Après cela, Jésus béni me transporta vers une ville

  • où se commettaient tellement de péchés qu’il en sortait comme un brouillard dense et pestilentiel
  • qui s’élevait vers le Ciel.

Et, du Ciel, descendait un autre épais brouillard

  • à l’intérieur duquel se trouvaient condensés tellement de châtiments qu’ils semblaient suffisants pour exterminer cette ville.

Je dis : « Seigneur, où sommes-nous ? Quels sont ces lieux ?»

Jésus répondit : « Ici, c’est Rome, où de nombreuses abominations se commettent. Non seulement par des laïques, mais aussi par des religieux. Ils méritent que ce brouillard finisse par les aveugler et par provoquer leur extermination. »

En un instant, je vis le massacre qui devait s’ensuivre. Il semblait que le Vatican recevait une partie des secousses. Les prêtres n’étaient même pas épargnés.

Totalement consternée, je dis : « Mon Seigneur, épargne ta ville de prédilection, tous tes ministres, et le pape. Oh ! Combien volontiers je m’offre moi-même

  • pour souffrir leurs tourments,

  • pour que Tu les épargnes ! »

Remué, Jésus me dit : « Viens avec Moi et Je te ferai voir jusqu’où est parvenue la malice humaine. »

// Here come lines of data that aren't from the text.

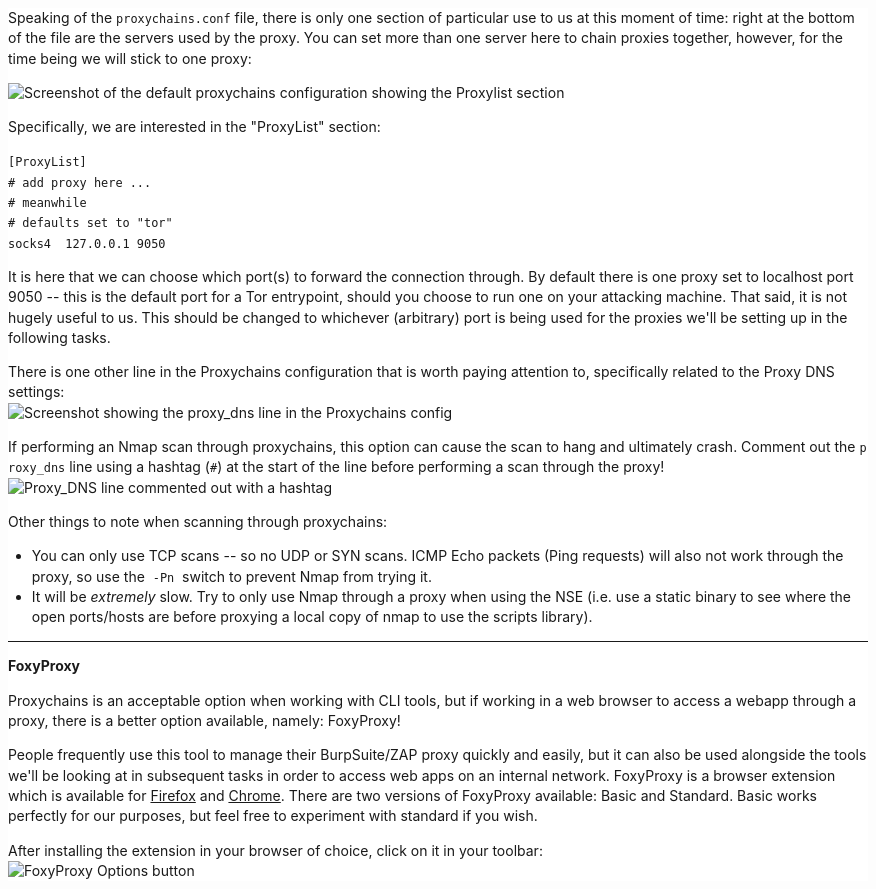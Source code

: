 Speaking of the `proxychains.conf` file, there is only one section of particular use to us at this moment of time: right at the bottom of the file are the servers used by the proxy. You can set more than one server here to chain proxies together, however, for the time being we will stick to one proxy:

![Screenshot of the default proxychains configuration showing the Proxylist section](https://assets.tryhackme.com/additional/wreath-network/443c865e3ff3.png)

Specifically, we are interested in the "ProxyList" section:  
```
[ProxyList]   
# add proxy here ...   
# meanwhile   
# defaults set to "tor"   
socks4  127.0.0.1 9050
```

It is here that we can choose which port(s) to forward the connection through. By default there is one proxy set to localhost port 9050 -- this is the default port for a Tor entrypoint, should you choose to run one on your attacking machine. That said, it is not hugely useful to us. This should be changed to whichever (arbitrary) port is being used for the proxies we'll be setting up in the following tasks.  

There is one other line in the Proxychains configuration that is worth paying attention to, specifically related to the Proxy DNS settings:  
![Screenshot showing the proxy_dns line in the Proxychains config](https://assets.tryhackme.com/additional/wreath-network/3af17f6ddafc.png)  

If performing an Nmap scan through proxychains, this option can cause the scan to hang and ultimately crash. Comment out the `proxy_dns` line using a hashtag (`#`) at the start of the line before performing a scan through the proxy!  
![Proxy_DNS line commented out with a hashtag](https://assets.tryhackme.com/additional/wreath-network/557437aec525.png)  

Other things to note when scanning through proxychains:

- You can only use TCP scans -- so no UDP or SYN scans. ICMP Echo packets (Ping requests) will also not work through the proxy, so use the  `-Pn`  switch to prevent Nmap from trying it.
- It will be _extremely_ slow. Try to only use Nmap through a proxy when using the NSE (i.e. use a static binary to see where the open ports/hosts are before proxying a local copy of nmap to use the scripts library). 

---
**FoxyProxy**

Proxychains is an acceptable option when working with CLI tools, but if working in a web browser to access a webapp through a proxy, there is a better option available, namely: FoxyProxy!

People frequently use this tool to manage their BurpSuite/ZAP proxy quickly and easily, but it can also be used alongside the tools we'll be looking at in subsequent tasks in order to access web apps on an internal network. FoxyProxy is a browser extension which is available for [Firefox](https://addons.mozilla.org/en-GB/firefox/addon/foxyproxy-basic/) and [Chrome](https://chrome.google.com/webstore/detail/foxyproxy-basic/dookpfaalaaappcdneeahomimbllocnb). There are two versions of FoxyProxy available: Basic and Standard. Basic works perfectly for our purposes, but feel free to experiment with standard if you wish.

After installing the extension in your browser of choice, click on it in your toolbar:  
![FoxyProxy Options button](https://assets.tryhackme.com/additional/wreath-network/c22f2ef3d6fc.png)
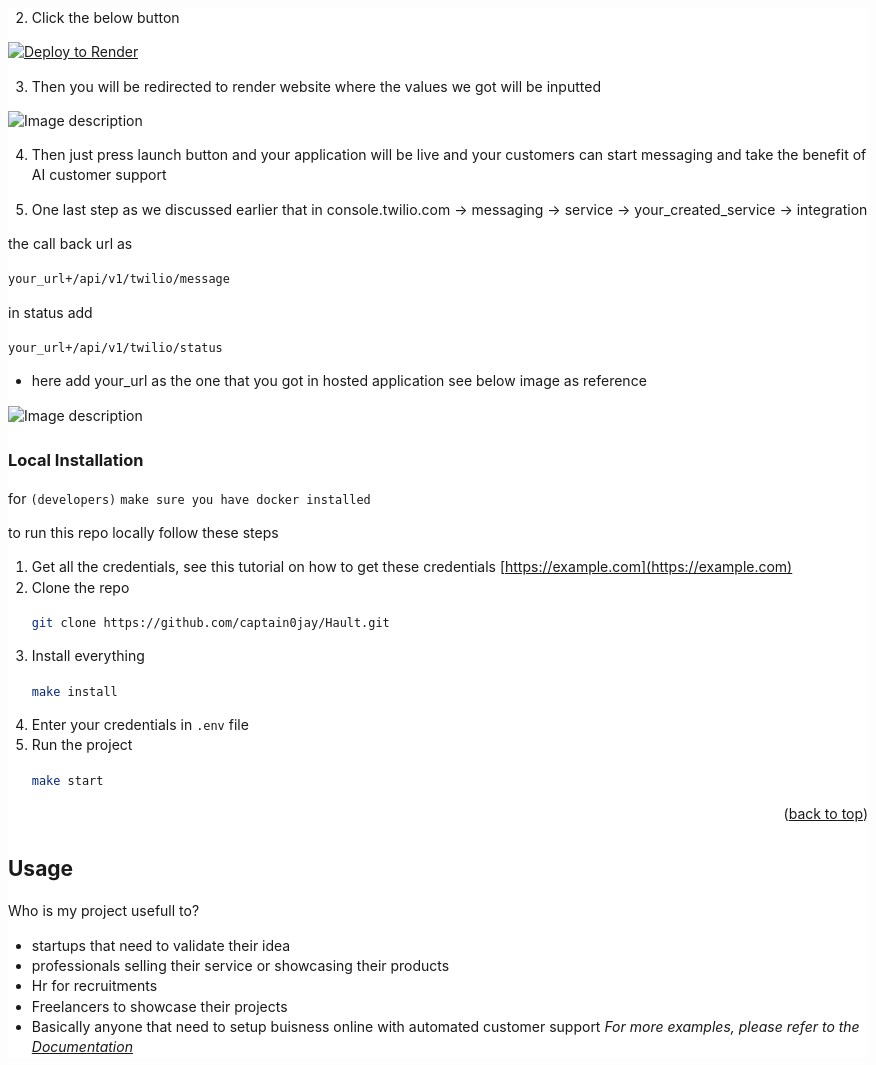  2. Click the below button 
    
   [![Deploy to Render](https://render.com/images/deploy-to-render-button.svg)](https://render.com/deploy?repo=https://github.com/captain0jay/Hault)

 3. Then you will be redirected to render website where the values we got will be inputted 

![Image description](https://dev-to-uploads.s3.amazonaws.com/uploads/articles/j6d4n937rxgkv7zophq0.png)

 4. Then just press launch button and your application will be live and your customers can start messaging and take the benefit of AI customer support
 
 5. One last step as we discussed earlier that in console.twilio.com -> messaging -> service -> your_created_service -> integration 

the call back url as 

`your_url+/api/v1/twilio/message`

in status add 

`your_url+/api/v1/twilio/status`

- here add your_url as the one that you got in hosted application see below image as reference

![Image description](https://dev-to-uploads.s3.amazonaws.com/uploads/articles/w5x7qfgktyex2j620kln.png)


### Local Installation
for `(developers)`
`make sure you have docker installed`

to run this repo locally follow these steps

1. Get all the credentials, see this tutorial on how to get these credentials [https://example.com](https://example.com)
2. Clone the repo
   ```sh
   git clone https://github.com/captain0jay/Hault.git
   ```
3. Install everything
   ```sh
   make install
   ```
4. Enter your credentials in `.env` file
5. Run the project
   ```sh
   make start
   ```
   

<p align="right">(<a href="#readme-top">back to top</a>)</p>



## Usage

Who is my project usefull to?
- startups that need to validate their idea
- professionals selling their service or showcasing their products
- Hr for recruitments
- Freelancers to showcase their projects
- Basically anyone that need to setup buisness online with automated customer support
_For more examples, please refer to the [Documentation](https://example.com)_
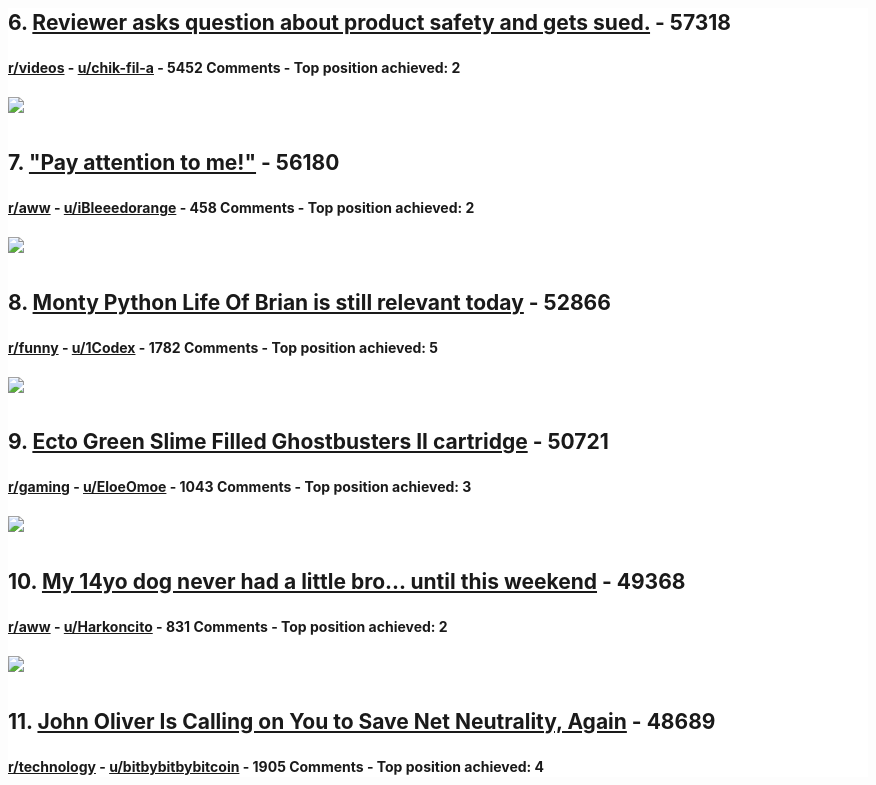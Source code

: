 ## 6. [Reviewer asks question about product safety and gets sued.](http://reddit.com/r/videos/comments/69xqxh/reviewer_asks_question_about_product_safety_and/) - 57318
#### [r/videos](http://reddit.com/r/videos) - [u/chik-fil-a](http://reddit.com/u/chik-fil-a) - 5452 Comments - Top position achieved: 2

<a href="https://youtu.be/6eB0KFPx-GQ"><img src="https://b.thumbs.redditmedia.com/_qehPjA95Lkn-JZ-Qm18Lm5oskhtuB4X_-OcL_53jUc.jpg"></img></a>

## 7. ["Pay attention to me!"](http://reddit.com/r/aww/comments/69uzgw/pay_attention_to_me/) - 56180
#### [r/aww](http://reddit.com/r/aww) - [u/iBleeedorange](http://reddit.com/u/iBleeedorange) - 458 Comments - Top position achieved: 2

<a href="http://i.imgur.com/k1bCbag.gifv"><img src="https://b.thumbs.redditmedia.com/LIts8RzHmferkNrafSp_DQU-7FSUZ61JRJSs9uvi8EA.jpg"></img></a>

## 8. [Monty Python Life Of Brian is still relevant today](http://reddit.com/r/funny/comments/69yr11/monty_python_life_of_brian_is_still_relevant_today/) - 52866
#### [r/funny](http://reddit.com/r/funny) - [u/1Codex](http://reddit.com/u/1Codex) - 1782 Comments - Top position achieved: 5

<a href="https://i.redd.it/s5whvazsnawy.jpg"><img src="https://b.thumbs.redditmedia.com/mTQkL8Weci8v7cRy-gUsQmEn2jd-J5kgsqmwfhLZ4KE.jpg"></img></a>

## 9. [Ecto Green Slime Filled Ghostbusters II cartridge](http://reddit.com/r/gaming/comments/69yhs3/ecto_green_slime_filled_ghostbusters_ii_cartridge/) - 50721
#### [r/gaming](http://reddit.com/r/gaming) - [u/EloeOmoe](http://reddit.com/u/EloeOmoe) - 1043 Comments - Top position achieved: 3

<a href="https://i.redd.it/t3pl3dlfgawy.jpg"><img src="https://a.thumbs.redditmedia.com/LvCJwcV-K3korHbL-07FcY7NlF_yJ7edInnuRo0PMc0.jpg"></img></a>

## 10. [My 14yo dog never had a little bro... until this weekend](http://reddit.com/r/aww/comments/6a0cje/my_14yo_dog_never_had_a_little_bro_until_this/) - 49368
#### [r/aww](http://reddit.com/r/aww) - [u/Harkoncito](http://reddit.com/u/Harkoncito) - 831 Comments - Top position achieved: 2

<a href="https://gfycat.com/MildRedElkhound"><img src="https://b.thumbs.redditmedia.com/EpD8u0TdkCW1quI3WMmk_ZYepKgSUMaa649zjfWkLls.jpg"></img></a>

## 11. [John Oliver Is Calling on You to Save Net Neutrality, Again](http://reddit.com/r/technology/comments/69y4as/john_oliver_is_calling_on_you_to_save_net/) - 48689
#### [r/technology](http://reddit.com/r/technology) - [u/bitbybitbybitcoin](http://reddit.com/u/bitbybitbybitcoin) - 1905 Comments - Top position achieved: 4
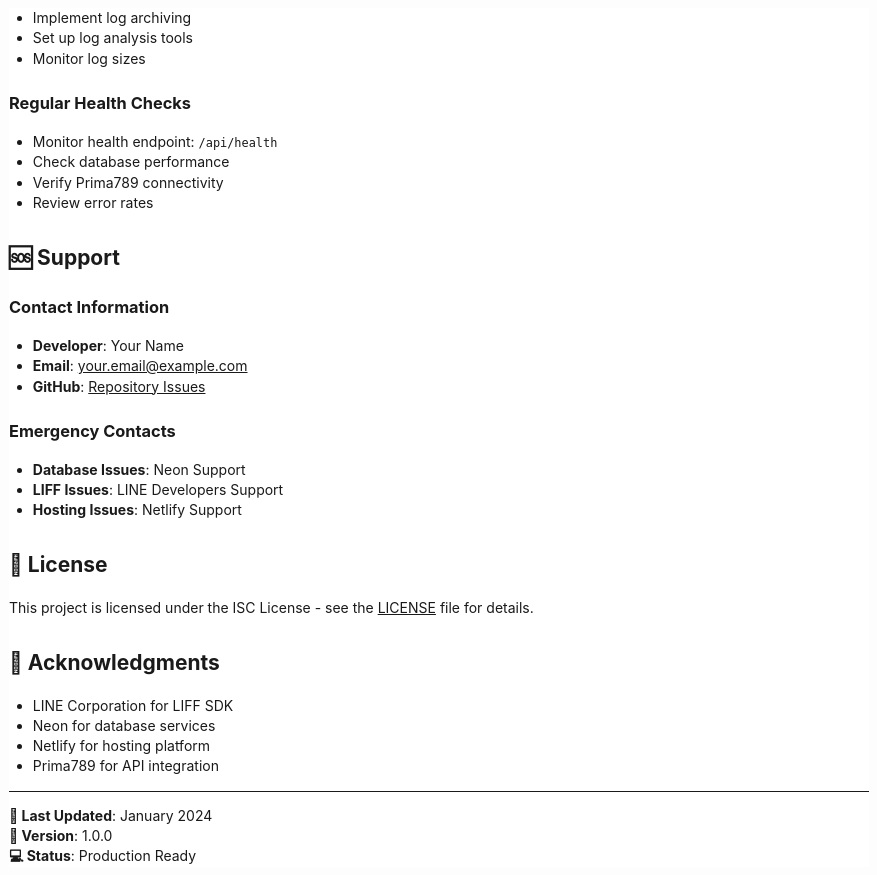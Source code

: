 - Implement log archiving
- Set up log analysis tools
- Monitor log sizes

### Regular Health Checks

- Monitor health endpoint: `/api/health`
- Check database performance
- Verify Prima789 connectivity
- Review error rates

## 🆘 Support

### Contact Information

- **Developer**: Your Name
- **Email**: your.email@example.com
- **GitHub**: [Repository Issues](https://github.com/racc99n/slacmem/issues)

### Emergency Contacts

- **Database Issues**: Neon Support
- **LIFF Issues**: LINE Developers Support
- **Hosting Issues**: Netlify Support

## 📜 License

This project is licensed under the ISC License - see the [LICENSE](LICENSE) file for details.

## 🙏 Acknowledgments

- LINE Corporation for LIFF SDK
- Neon for database services
- Netlify for hosting platform
- Prima789 for API integration

---

**📝 Last Updated**: January 2024  
**🔄 Version**: 1.0.0  
**💻 Status**: Production Ready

Il me transporta à l’intérieur d’un palais. Dans une chambre secrète se trouvaient cinq ou six députés qui se disaient entre eux : « Nous nous rendrons lorsque nous aurons détruit les chrétiens. »

Il semblait qu’ils voulaient contraindre le roi à écrire de sa propre main un décret de mort contre les chrétiens,

  • avec l’autorisation de s’emparer de leurs biens.

Ils disaient : « Pourvu que le roi nous donne son assentiment. Ça ne nous fait rien si nous ne passons pas à l’action maintenant . Au bon moment et dans les circonstances favorables, nous le ferons. »

Après cela, Jésus me transporta ailleurs. Il me fit voir qu’un de ceux qui se disent chefs allait mourir. Il semblait tellement uni au démon que, arrivé à ce point, si près de la mort, cela ne le dérangeait même pas. Il tirait toute sa force des démons qui l’accompagnaient comme ses amis fidèles.

Lorsque les démons m’ont vue, ils ont été ébranlés.

  • L’un voulait me battre,
  • un autre me faire telle chose, un autre telle autre chose.

Cependant,

  • en ne m’occupant même pas de leurs vexations, parce que le salut de cette âme m’était plus précieux,
  • je me suis efforcée d’entrer et je suis arrivée auprès de cet homme.

Oh ! Dieu ! quelle vue ! Plus épouvantable que les démons eux-mêmes ! Dans quel état lamentable gisait ce chef ! Il faisait plus que pitié ! Notre présence ne l’a pas ému du tout. Il semblait même qu’il s’en moquait.

Jésus m’a immédiatement retirée de cet endroit. Et j’ai commencé à plaider auprès de Jésus pour le salut de cette âme.